[Directions]:
For each entry, output its words exactly and leave any picture behind.
(Data excerpts)
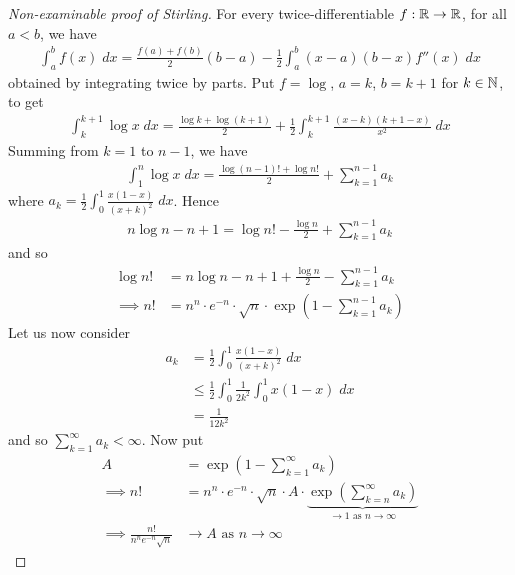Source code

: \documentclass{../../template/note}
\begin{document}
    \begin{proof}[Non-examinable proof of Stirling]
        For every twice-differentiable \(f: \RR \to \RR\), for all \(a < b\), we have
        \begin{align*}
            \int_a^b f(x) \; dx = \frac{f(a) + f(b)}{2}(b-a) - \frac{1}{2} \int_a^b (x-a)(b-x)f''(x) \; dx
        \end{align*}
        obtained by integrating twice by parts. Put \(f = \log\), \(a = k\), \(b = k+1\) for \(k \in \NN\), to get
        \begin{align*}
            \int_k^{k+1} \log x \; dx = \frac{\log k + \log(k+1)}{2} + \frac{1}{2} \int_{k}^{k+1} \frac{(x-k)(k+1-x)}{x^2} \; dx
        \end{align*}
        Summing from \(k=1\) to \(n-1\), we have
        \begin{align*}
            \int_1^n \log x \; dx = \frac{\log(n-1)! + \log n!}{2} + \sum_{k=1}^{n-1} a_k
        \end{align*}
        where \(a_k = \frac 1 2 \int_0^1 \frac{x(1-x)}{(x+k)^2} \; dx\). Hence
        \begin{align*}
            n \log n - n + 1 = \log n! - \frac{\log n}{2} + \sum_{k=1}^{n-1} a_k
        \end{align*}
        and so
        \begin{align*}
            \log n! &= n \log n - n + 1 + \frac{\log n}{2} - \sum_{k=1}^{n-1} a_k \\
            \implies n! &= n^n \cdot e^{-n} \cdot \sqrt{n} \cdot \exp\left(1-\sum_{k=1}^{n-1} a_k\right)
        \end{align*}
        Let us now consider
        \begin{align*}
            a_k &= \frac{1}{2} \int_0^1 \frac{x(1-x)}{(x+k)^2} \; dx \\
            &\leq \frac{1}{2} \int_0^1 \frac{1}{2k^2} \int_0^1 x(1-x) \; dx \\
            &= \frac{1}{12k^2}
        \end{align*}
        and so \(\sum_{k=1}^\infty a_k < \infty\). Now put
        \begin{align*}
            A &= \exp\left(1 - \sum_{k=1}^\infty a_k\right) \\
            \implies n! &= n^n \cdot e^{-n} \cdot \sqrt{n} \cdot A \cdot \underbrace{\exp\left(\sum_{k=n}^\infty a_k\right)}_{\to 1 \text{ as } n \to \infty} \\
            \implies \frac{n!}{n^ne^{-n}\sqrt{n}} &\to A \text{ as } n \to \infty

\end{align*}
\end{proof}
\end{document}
(End Data excerpts)
[Problem solution]:
Source code

: \documentclass{../../template/note}
\begin{document}
    \begin{proof}[Non-examinable proof of Stirling]
        For every twice-differentiable \(f: \RR \to \RR\), for all \(a < b\), we have
        \begin{align*}
            \int_a^b f(x) \; dx = \frac{f(a) + f(b)}{2}(b-a) - \frac{1}{2} \int_a^b (x-a)(b-x)f''(x) \; dx
        \end{align*}
        obtained by integrating twice by parts. Put \(f = \log\), \(a = k\), \(b = k+1\) for \(k \in \NN\), to get
        \begin{align*}
            \int_k^{k+1} \log x \; dx = \frac{\log k + \log(k+1)}{2} + \frac{1}{2} \int_{k}^{k+1} \frac{(x-k)(k+1-x)}{x^2} \; dx
        \end{align*}
        Summing from \(k=1\) to \(n-1\), we have
        \begin{align*}
            \int_1^n \log x \; dx = \frac{\log(n-1)! + \log n!}{2} + \sum_{k=1}^{n-1} a_k
        \end{align*}
        where \(a_k = \frac 1 2 \int_0^1 \frac{x(1-x)}{(x+k)^2} \; dx\). Hence
        \begin{align*}
            n \log n - n + 1 = \log n! - \frac{\log n}{2} + \sum_{k=1}^{n-1} a_k
        \end{align*}
        and so
        \begin{align*}
            \log n! &= n \log n - n + 1 + \frac{\log n}{2} - \sum_{k=1}^{n-1} a_k \\
            \implies n! &= n^n \cdot e^{-n} \cdot \sqrt{n} \cdot \exp\left(1-\sum_{k=1}^{n-1} a_k\right)
        \end{align*}
        Let us now consider
        \begin{align*}
            a_k &= \frac{1}{2} \int_0^1 \frac{x(1-x)}{(x+k)^2} \; dx \\
            &\leq \frac{1}{2} \int_0^1 \frac{1}{2k^2} \int_0^1 x(1-x) \; dx \\
            &= \frac{1}{12k^2}
        \end{align*}
        and so \(\sum_{k=1}^\infty a_k < \infty\). Now put
        \begin{align*}
            A &= \exp\left(1 - \sum_{k=1}^\infty a_k\right) \\
            \implies n! &= n^n \cdot e^{-n} \cdot \sqrt{n} \cdot A \cdot \underbrace{\exp\left(\sum_{k=n}^\infty a_k\right)}_{\to 1 \text{ as } n \to \infty} \\
            \implies \frac{n!}{n^ne^{-n}\sqrt{n}} &\to A \text{ as } n \to \infty

\end{align*}
\end{proof}
\end{document}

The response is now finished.